But after all, thought Forbes, Jack was the youngest of the three, and could not perhaps be expected to feel his mother's death so deeply as he and Geoffrey did; neither could Dodie (Muriel was her real name) who lay fast asleep, happily unconscious that the little black frock that hung at the end of her crib, about which she had been so excited as she had watched Nurse making it up, was the sign of something most precious having gone out of her life. Ashamed of himself and full of remorse Forbes rose from the table and took a seat opposite his brother.

A silence followed, during which he surveyed drearily the old familiar room. It looked the same as ever, yet it felt empty. Even the sky out of the window looked further off—the world seemed wider—the home too large.

"Geoff!" he said, with a choke in his voice, "I can't believe it!" Geoffrey did not answer.

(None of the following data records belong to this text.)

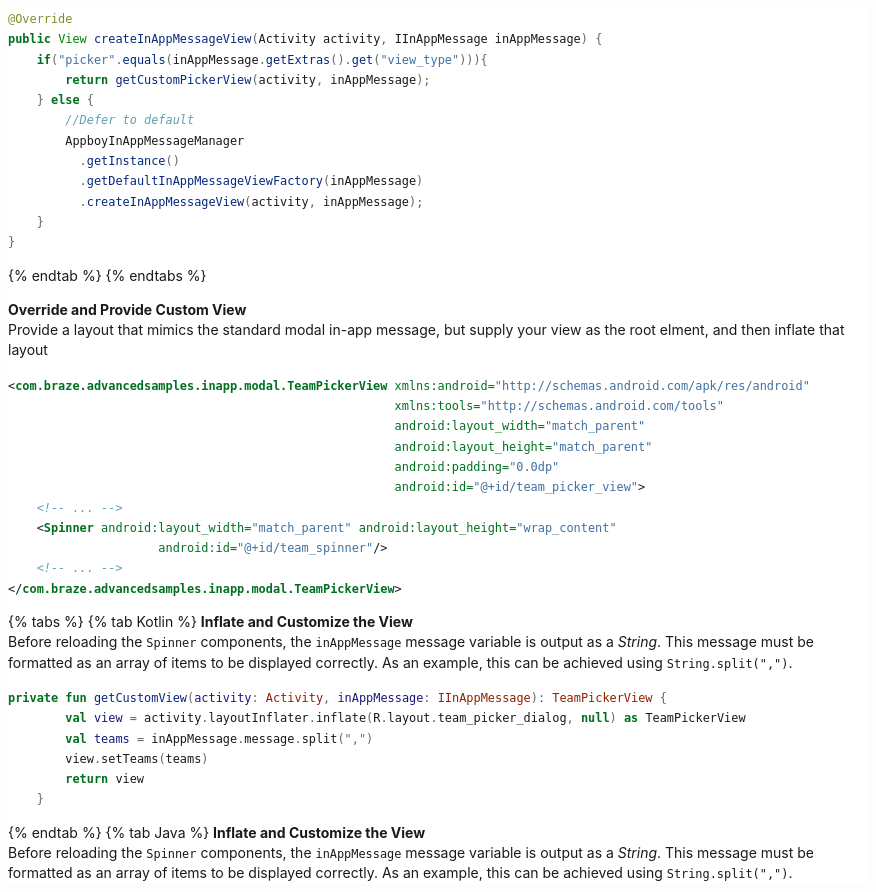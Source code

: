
 ```java
@Override
public View createInAppMessageView(Activity activity, IInAppMessage inAppMessage) {
    if("picker".equals(inAppMessage.getExtras().get("view_type"))){
        return getCustomPickerView(activity, inAppMessage);
    } else {
        //Defer to default
        AppboyInAppMessageManager
          .getInstance()
          .getDefaultInAppMessageViewFactory(inAppMessage)
          .createInAppMessageView(activity, inAppMessage);
    }
}
```
{% endtab %}
{% endtabs %}

__Override and Provide Custom View__<br>
Provide a layout that mimics the standard modal in-app message, but supply your view as the root elment, and then inflate that layout 
```xml
<com.braze.advancedsamples.inapp.modal.TeamPickerView xmlns:android="http://schemas.android.com/apk/res/android"
                                                      xmlns:tools="http://schemas.android.com/tools"
                                                      android:layout_width="match_parent"
                                                      android:layout_height="match_parent"
                                                      android:padding="0.0dp"
                                                      android:id="@+id/team_picker_view">
    <!-- ... -->
    <Spinner android:layout_width="match_parent" android:layout_height="wrap_content"
                     android:id="@+id/team_spinner"/>
    <!-- ... -->                                                      
</com.braze.advancedsamples.inapp.modal.TeamPickerView>
```

{% tabs %}
{% tab Kotlin %}
__Inflate and Customize the View__<br>
Before reloading the `Spinner` components, the `inAppMessage` message variable is output as a _String_. This message must be formatted as an array of items to be displayed correctly. As an example, this can be achieved using `String.split(",")`.

```kotlin
private fun getCustomView(activity: Activity, inAppMessage: IInAppMessage): TeamPickerView {
        val view = activity.layoutInflater.inflate(R.layout.team_picker_dialog, null) as TeamPickerView
        val teams = inAppMessage.message.split(",")
        view.setTeams(teams)
        return view
    }
```
{% endtab %}
{% tab Java %}
__Inflate and Customize the View__<br>
Before reloading the `Spinner` components, the `inAppMessage` message variable is output as a _String_. This message must be formatted as an array of items to be displayed correctly. As an example, this can be achieved using `String.split(",")`.
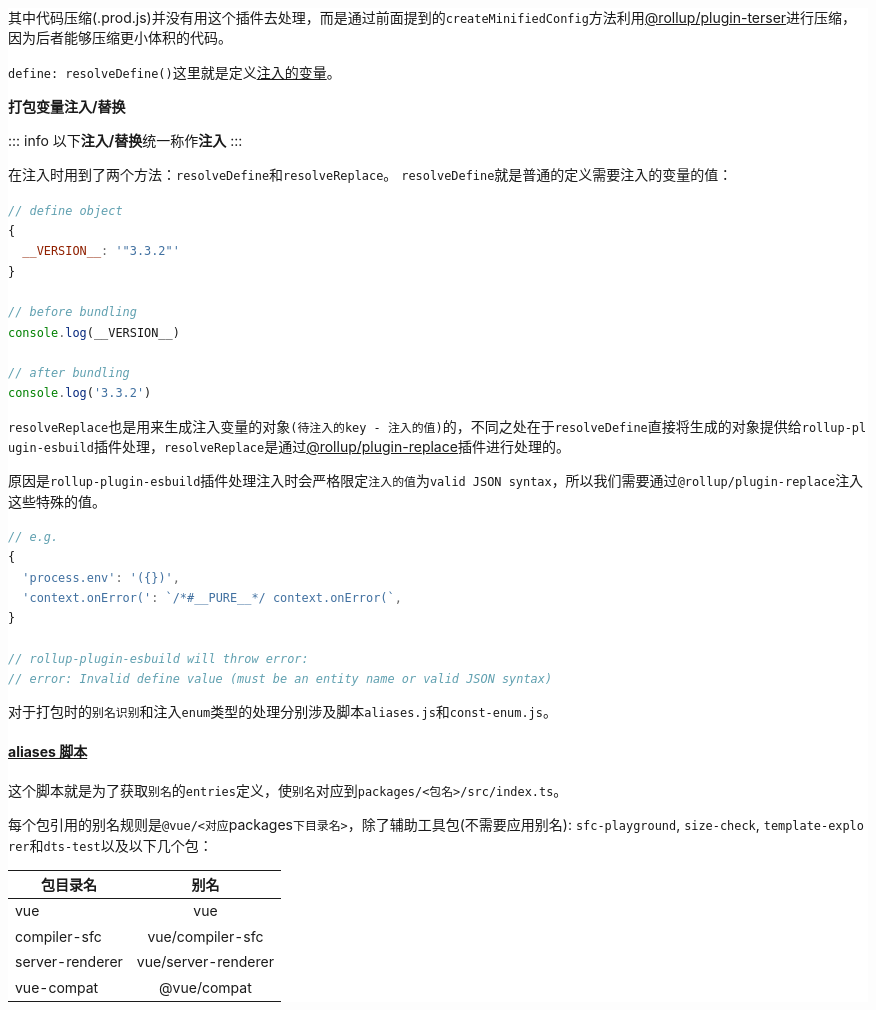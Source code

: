 其中代码压缩(.prod.js)并没有用这个插件去处理，而是通过前面提到的`createMinifiedConfig`方法利用[@rollup/plugin-terser](https://www.npmjs.com/package/@rollup/plugin-terser)进行压缩，因为后者能够压缩更小体积的代码。

`define: resolveDefine()`这里就是定义[注入的变量](https://github.com/vuejs/core/blob/main/packages/global.d.ts)。

**打包变量注入/替换**

::: info
以下**注入/替换**统一称作**注入**
:::

在注入时用到了两个方法：`resolveDefine`和`resolveReplace`。 `resolveDefine`就是普通的定义需要注入的变量的值：

```js
// define object
{
  __VERSION__: '"3.3.2"'
}

// before bundling
console.log(__VERSION__)

// after bundling
console.log('3.3.2')
```

`resolveReplace`也是用来生成注入变量的对象`(待注入的key - 注入的值)`的，不同之处在于`resolveDefine`直接将生成的对象提供给`rollup-plugin-esbuild`插件处理，`resolveReplace`是通过[@rollup/plugin-replace](https://www.npmjs.com/package/@rollup/plugin-replace)插件进行处理的。

原因是`rollup-plugin-esbuild`插件处理注入时会严格限定`注入的值`为`valid JSON syntax`，所以我们需要通过`@rollup/plugin-replace`注入这些特殊的值。

```js
// e.g.
{
  'process.env': '({})',
  'context.onError(': `/*#__PURE__*/ context.onError(`,
}

// rollup-plugin-esbuild will throw error:
// error: Invalid define value (must be an entity name or valid JSON syntax)
```

对于打包时的`别名识别`和注入`enum`类型的处理分别涉及脚本`aliases.js`和`const-enum.js`。

#### [aliases 脚本](https://github.com/vuejs/core/blob/main/scripts/aliases.js)

这个脚本就是为了获取`别名`的`entries`定义，使`别名`对应到`packages/<包名>/src/index.ts`。

每个包引用的别名规则是`@vue/<对应`packages`下目录名>`，除了辅助工具包(不需要应用别名): `sfc-playground`, `size-check`, `template-explorer`和`dts-test`以及以下几个包：

| 包目录名        |        别名         |
| --------------- | :-----------------: |
| vue             |         vue         |
| compiler-sfc    |  vue/compiler-sfc   |
| server-renderer | vue/server-renderer |
| vue-compat      |     @vue/compat     |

"I can't believe that that is Mother," he added in an awestruck whisper, signing with his head towards the next room.

"It isn't Mother," said Geoffrey, still staring at the red coals, with knit brows, as he passed his hand through his shaggy red hair. "Do you think if it was Mother," he added in a low earnest voice, "that Dodie would have been frightened at her, and would have cried? She knew quite well that that isn't Mother. I couldn't bear it, if it was. If," continued Geoffrey looking up now at his brother with sad eyes, "If she had looked—as she always looks—when she says good-bye, I couldn't have borne it."

Geoffrey did not cry, it was not his way, but he spoke slowly and with a desperate effort to control himself.

"I'm glad she's changed," he added after a moment's pause, "for now I know that she is with God in heaven."

"And do you think—are you quite sure Mother would like Dodie to wear a black frock?"

Nurse's familiar step was heard now on the staircase, and at the same moment Dodie began to wake. She sat up in her crib, rubbing her knuckles into her eyes, her pretty curls disordered, and her little face flushed with sleep.